Supplied entries:
>>>>>

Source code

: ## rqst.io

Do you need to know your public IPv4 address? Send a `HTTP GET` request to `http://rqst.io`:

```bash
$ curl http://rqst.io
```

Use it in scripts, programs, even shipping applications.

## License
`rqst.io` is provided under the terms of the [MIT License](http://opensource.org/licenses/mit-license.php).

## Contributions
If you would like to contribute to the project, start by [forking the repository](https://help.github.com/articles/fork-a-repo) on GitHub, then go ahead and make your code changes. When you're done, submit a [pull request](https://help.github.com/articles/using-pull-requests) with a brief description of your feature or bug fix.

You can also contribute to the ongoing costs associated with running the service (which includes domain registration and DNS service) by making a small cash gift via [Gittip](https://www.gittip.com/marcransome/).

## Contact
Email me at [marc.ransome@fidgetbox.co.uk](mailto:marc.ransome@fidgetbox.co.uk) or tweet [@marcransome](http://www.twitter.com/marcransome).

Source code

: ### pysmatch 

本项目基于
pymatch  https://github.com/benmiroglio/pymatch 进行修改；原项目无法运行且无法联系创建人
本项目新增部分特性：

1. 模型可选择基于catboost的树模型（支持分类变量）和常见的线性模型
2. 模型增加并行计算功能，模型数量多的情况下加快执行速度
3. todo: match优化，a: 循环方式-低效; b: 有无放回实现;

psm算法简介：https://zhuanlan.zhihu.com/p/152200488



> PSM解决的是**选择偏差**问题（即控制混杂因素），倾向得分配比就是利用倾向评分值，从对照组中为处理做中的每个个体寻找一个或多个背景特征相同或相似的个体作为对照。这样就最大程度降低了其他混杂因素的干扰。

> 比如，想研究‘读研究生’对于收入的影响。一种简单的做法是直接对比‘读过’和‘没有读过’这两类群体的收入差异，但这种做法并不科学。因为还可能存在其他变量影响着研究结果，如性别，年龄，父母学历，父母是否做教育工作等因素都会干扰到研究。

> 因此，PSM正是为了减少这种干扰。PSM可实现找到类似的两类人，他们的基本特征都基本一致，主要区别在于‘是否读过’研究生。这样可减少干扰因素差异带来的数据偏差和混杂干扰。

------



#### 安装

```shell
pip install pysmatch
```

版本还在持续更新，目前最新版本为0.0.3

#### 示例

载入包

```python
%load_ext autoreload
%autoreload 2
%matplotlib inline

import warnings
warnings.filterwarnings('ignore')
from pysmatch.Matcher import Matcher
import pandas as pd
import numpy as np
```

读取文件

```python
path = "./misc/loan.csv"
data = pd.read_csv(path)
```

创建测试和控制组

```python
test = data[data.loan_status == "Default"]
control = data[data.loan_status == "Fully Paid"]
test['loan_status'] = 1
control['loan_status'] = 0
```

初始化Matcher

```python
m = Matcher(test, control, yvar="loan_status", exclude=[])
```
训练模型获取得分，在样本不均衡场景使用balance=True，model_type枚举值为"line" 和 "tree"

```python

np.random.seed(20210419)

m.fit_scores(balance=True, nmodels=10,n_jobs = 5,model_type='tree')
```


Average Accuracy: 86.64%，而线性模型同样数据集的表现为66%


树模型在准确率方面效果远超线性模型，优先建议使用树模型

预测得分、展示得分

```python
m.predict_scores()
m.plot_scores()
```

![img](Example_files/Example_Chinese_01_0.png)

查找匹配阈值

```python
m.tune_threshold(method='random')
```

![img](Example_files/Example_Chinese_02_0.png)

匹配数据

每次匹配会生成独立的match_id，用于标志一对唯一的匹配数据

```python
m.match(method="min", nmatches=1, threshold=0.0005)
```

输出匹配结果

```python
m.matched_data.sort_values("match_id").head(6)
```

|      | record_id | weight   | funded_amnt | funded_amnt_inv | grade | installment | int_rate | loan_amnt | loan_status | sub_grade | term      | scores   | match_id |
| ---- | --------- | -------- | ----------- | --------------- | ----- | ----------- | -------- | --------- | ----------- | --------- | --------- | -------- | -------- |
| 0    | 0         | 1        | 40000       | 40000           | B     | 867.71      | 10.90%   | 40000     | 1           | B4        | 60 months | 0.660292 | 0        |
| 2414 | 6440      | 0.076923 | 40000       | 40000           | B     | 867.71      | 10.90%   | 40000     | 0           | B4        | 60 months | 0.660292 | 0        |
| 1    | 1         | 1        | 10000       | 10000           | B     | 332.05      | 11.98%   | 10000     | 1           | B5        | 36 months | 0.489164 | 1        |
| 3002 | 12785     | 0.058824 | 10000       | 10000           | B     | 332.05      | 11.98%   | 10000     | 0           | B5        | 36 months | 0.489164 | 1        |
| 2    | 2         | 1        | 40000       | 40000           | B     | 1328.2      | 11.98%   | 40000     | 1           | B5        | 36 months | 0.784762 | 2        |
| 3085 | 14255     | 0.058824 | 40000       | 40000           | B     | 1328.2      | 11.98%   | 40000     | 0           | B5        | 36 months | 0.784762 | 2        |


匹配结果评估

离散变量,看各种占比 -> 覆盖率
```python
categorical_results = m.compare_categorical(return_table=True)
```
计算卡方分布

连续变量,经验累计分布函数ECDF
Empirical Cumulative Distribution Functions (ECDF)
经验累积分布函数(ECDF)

<<<<<

Where a line above includes "test", copy that line.

test = data[data.loan_status == "Default"]
test['loan_status'] = 1
m = Matcher(test, control, yvar="loan_status", exclude=[])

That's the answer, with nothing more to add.